University of Michigan Professor and ELPC Board member, Dr. Knute Nadelhoffer, testified before Congress on the ecological impacts of climate change in Michigan and the Great Lakes region. He noted that lake ice on all five Great Lakes is decreasing and that Lake Superior is warming at an alarming rate. He added that continued warming could overwhelm existing water and sewer infrastructure, as well as decrease agricultural productivity in the Midwest, potentially costing the region billios of dollars. You can access his testimony, as well as archived footage of the March 8, 2011 hearing to gather evidence on the science of global warming on the House Energy & Commerce Committee’s website.
ELPC partnered with the Sierra Club, Michigan Environmental Council, and Michigan Land Use Institute to investigate Wolverine Power Cooperative’s plans to build a 600-megawatt circulating fluidized bed boiler (CFB) coal plant in Rogers City, Michigan. Wolverine submitted an air permit application in September 2007, followed by numerous supplements. ELPC assisted local and state organizers in preparing for a local zoning board meeting to challenge Wolverine’s land use permit based on plans to burn petroleum coke and solid municipal waste in addition to coal. After a four-year battle, ELPC and Rogers City residents claimed a major victory when Governor Jennifer Granholm and the Department of Natural Resources and the Environment (DNRE) Director Rebecca Humphries denied the permit needed to build the controversial plant in late spring 2010.
The DNRE decision stated there was no need for the proposed power plant, and that alternative methods are available that would supply the customers of the four electric cooperatives that make up Wolverine with electricity at a much cheaper rate than the cost of building a new coal plant. State officials estimated that the proposed plant would increase the electric rates charged by the cooperatives by at least 59.2% even after Wolverine suggested reducing the plant size by half.
As new coal plant units are proposed and enter the permitting phase, ELPC is acting as a regional watchdog to identify potential new permit challenges and gaps in legal coverage.
Following ELPC’s legal advocacy, Michigan is moving forward with its high-speed rail network that will boost local economies, create much-needed jobs and play an important role in reducing global warming pollution. In October 2010 the Federal Railroad Administration announced that Michigan would receive an additional $160 million in federal dollars.

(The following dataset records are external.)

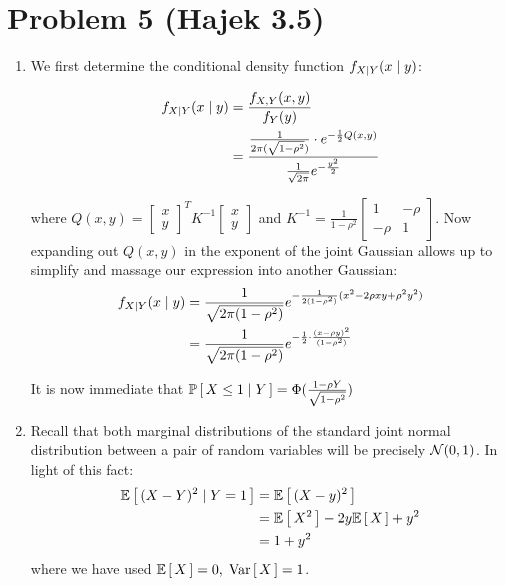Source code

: \documentclass[12pt]{article}%
\begin{document}
\section{Problem 5 (Hajek 3.5)}
\begin{enumerate}
  \item We first determine the conditional density function $\condPDF{X}{Y}$:

  \def \xyvec{\begin{bmatrix} x \\ y \end{bmatrix}}
  \def \GaussExpon{e^{- \frac{1}{2} Q(x,y)}}
  \def \JointDen{\frac{1}{2\pi(\sqrt{1-\rho^2})}\cdot \GaussExpon}
  \def \MarginalDen{{\frac{1}{\sqrt{2\pi}} e^{-\frac{y^2}{2}}}}

  \begin{align*}
      \condPDF{X}{Y} & = \frac{\jointPDF{X}{Y}}{f_Y(y)} \\
                     & = \frac{\JointDen}{\MarginalDen}
  \end{align*}

  where $Q(x,y) = \xyvec^T K^{-1} \xyvec$ and $K^{-1} = \frac{1}{1 - \rho^2} \begin{bmatrix}
    1 & -\rho \\ -\rho & 1
  \end{bmatrix}$. Now expanding out $Q(x,y)$ in the exponent of the joint Gaussian allows up to simplify and massage our expression into another Gaussian:
  \begin{align*}
  \condPDF{X}{Y} & = \frac{1}{\sqrt{2\pi(1-\rho^2)}} e^{-\frac{1}{2(1-\rho^2)} (x^2 - 2\rho xy + \rho^2y^2)} \\
  & = \frac{1}{\sqrt{2\pi(1-\rho^2)}} e^{-\frac{1}{2}\cdot \frac{(x - \rho y)^2}{(1 - \rho^2)}}
  \end{align*}

  It is now immediate that $\mathbb{P}\left[\,X \leq 1 \mid Y\,\right] = \Phi(\frac{1 - \rho Y}{\sqrt{1 - \rho^2}})$

  \item
  Recall that both marginal distributions of the standard joint normal distribution between a pair of random variables will be precisely $\mathcal{N}(0,1)$. In light of this fact:
  \begin{align*}
    \mathbb{E}\left[\,{(X-Y)^2}\mid {Y=1}\,\right] & = \mathbb{E}\left[\,(X-y)^2\,\right] \\
                           & = \mathbb{E}\left[\,X^2\,\right] - 2y\mathbb{E}\left[\,X\,\right] + y^2 \\
                           & =  1 + y^2
  \end{align*}
  where we have used $\mathbb{E}\left[\,X\,\right] = 0, \; \text{Var}\left[\,X\,\right] = 1$.
\end{enumerate}
\end{document}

These funds will be used primarily to purchase and restore 135 miles of track between Kalamazoo and Dearborn from the Norfolk Southern Railway. The federal government’s recent investment complements $244 million in federal grants earlier this year for projects to improve service along this corridor.
As home to the domestic auto industry and the nation’s largest investments in advanced battery manufacturing, Michigan has a key stake in the success of electric vehicles. The growth of electric vehicles will play a key role in reducing global warming pollution and our dependence on fossil fuels. ELPC is working with partners in Michigan to advocate for policies that will support the success of electric vehicles including a low-carbon fuel standard, incentives for electric vehicle charging equipment and off-peak charging rates for electric vehicles.